[Opening EXERCISE MATERIALS section]

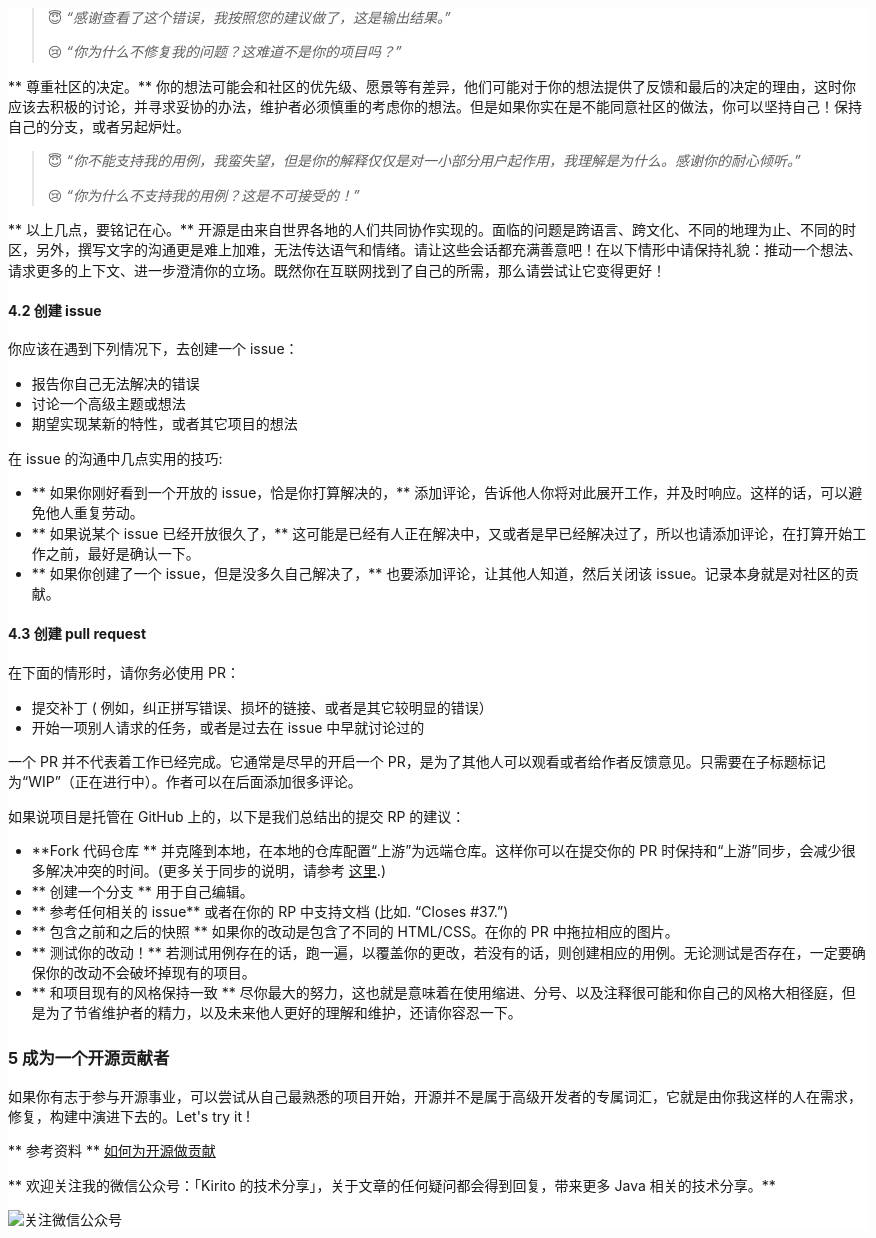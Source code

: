 > 😇 *“感谢查看了这个错误，我按照您的建议做了，这是输出结果。”*
>
> 😢 *“你为什么不修复我的问题？这难道不是你的项目吗？”*

** 尊重社区的决定。** 你的想法可能会和社区的优先级、愿景等有差异，他们可能对于你的想法提供了反馈和最后的决定的理由，这时你应该去积极的讨论，并寻求妥协的办法，维护者必须慎重的考虑你的想法。但是如果你实在是不能同意社区的做法，你可以坚持自己！保持自己的分支，或者另起炉灶。

> 😇 *“你不能支持我的用例，我蛮失望，但是你的解释仅仅是对一小部分用户起作用，我理解是为什么。感谢你的耐心倾听。”*
>
> 😢 *“你为什么不支持我的用例？这是不可接受的！”*

** 以上几点，要铭记在心。** 开源是由来自世界各地的人们共同协作实现的。面临的问题是跨语言、跨文化、不同的地理为止、不同的时区，另外，撰写文字的沟通更是难上加难，无法传达语气和情绪。请让这些会话都充满善意吧！在以下情形中请保持礼貌：推动一个想法、请求更多的上下文、进一步澄清你的立场。既然你在互联网找到了自己的所需，那么请尝试让它变得更好！

#### 4.2 创建 issue

你应该在遇到下列情况下，去创建一个 issue：

- 报告你自己无法解决的错误
- 讨论一个高级主题或想法
- 期望实现某新的特性，或者其它项目的想法

在 issue 的沟通中几点实用的技巧:

- ** 如果你刚好看到一个开放的 issue，恰是你打算解决的，** 添加评论，告诉他人你将对此展开工作，并及时响应。这样的话，可以避免他人重复劳动。
- ** 如果说某个 issue 已经开放很久了，** 这可能是已经有人正在解决中，又或者是早已经解决过了，所以也请添加评论，在打算开始工作之前，最好是确认一下。
- ** 如果你创建了一个 issue，但是没多久自己解决了，** 也要添加评论，让其他人知道，然后关闭该 issue。记录本身就是对社区的贡献。

#### 4.3 创建 pull request

在下面的情形时，请你务必使用 PR：

- 提交补丁 ( 例如，纠正拼写错误、损坏的链接、或者是其它较明显的错误）
- 开始一项别人请求的任务，或者是过去在 issue 中早就讨论过的

一个 PR 并不代表着工作已经完成。它通常是尽早的开启一个 PR，是为了其他人可以观看或者给作者反馈意见。只需要在子标题标记为“WIP”（正在进行中）。作者可以在后面添加很多评论。

如果说项目是托管在 GitHub 上的，以下是我们总结出的提交 RP 的建议：

- **Fork 代码仓库 ** 并克隆到本地，在本地的仓库配置“上游”为远端仓库。这样你可以在提交你的 PR 时保持和“上游”同步，会减少很多解决冲突的时间。(更多关于同步的说明，请参考 [ 这里](https://help.github.com/articles/syncing-a-fork/).)
- ** 创建一个分支 ** 用于自己编辑。
- ** 参考任何相关的 issue** 或者在你的 RP 中支持文档 (比如. “Closes #37.”)
- ** 包含之前和之后的快照 ** 如果你的改动是包含了不同的 HTML/CSS。在你的 PR 中拖拉相应的图片。
- ** 测试你的改动！** 若测试用例存在的话，跑一遍，以覆盖你的更改，若没有的话，则创建相应的用例。无论测试是否存在，一定要确保你的改动不会破坏掉现有的项目。
- ** 和项目现有的风格保持一致 ** 尽你最大的努力，这也就是意味着在使用缩进、分号、以及注释很可能和你自己的风格大相径庭，但是为了节省维护者的精力，以及未来他人更好的理解和维护，还请你容忍一下。

### 5 成为一个开源贡献者

如果你有志于参与开源事业，可以尝试从自己最熟悉的项目开始，开源并不是属于高级开发者的专属词汇，它就是由你我这样的人在需求，修复，构建中演进下去的。Let's try it !



** 参考资料 ** [如何为开源做贡献](https://ocselected.github.io/open-source-guide/how-to-contribute/)

** 欢迎关注我的微信公众号：「Kirito 的技术分享」，关于文章的任何疑问都会得到回复，带来更多 Java 相关的技术分享。**

![关注微信公众号](https://kirito.iocoder.cn/qrcode_for_gh_c06057be7960_258%20%281%29.jpg)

[Closing EXERCISE MATERIALS section]

WORK ORDER: Among the records, find the lines that contain "issue" and copy each of them.

RESULT OF THIS EXERCISE:
#### 4.2 创建 issue
你应该在遇到下列情况下，去创建一个 issue：
在 issue 的沟通中几点实用的技巧:
- ** 如果你刚好看到一个开放的 issue，恰是你打算解决的，** 添加评论，告诉他人你将对此展开工作，并及时响应。这样的话，可以避免他人重复劳动。
- ** 如果说某个 issue 已经开放很久了，** 这可能是已经有人正在解决中，又或者是早已经解决过了，所以也请添加评论，在打算开始工作之前，最好是确认一下。
- ** 如果你创建了一个 issue，但是没多久自己解决了，** 也要添加评论，让其他人知道，然后关闭该 issue。记录本身就是对社区的贡献。
- 开始一项别人请求的任务，或者是过去在 issue 中早就讨论过的
- ** 参考任何相关的 issue** 或者在你的 RP 中支持文档 (比如. “Closes #37.”)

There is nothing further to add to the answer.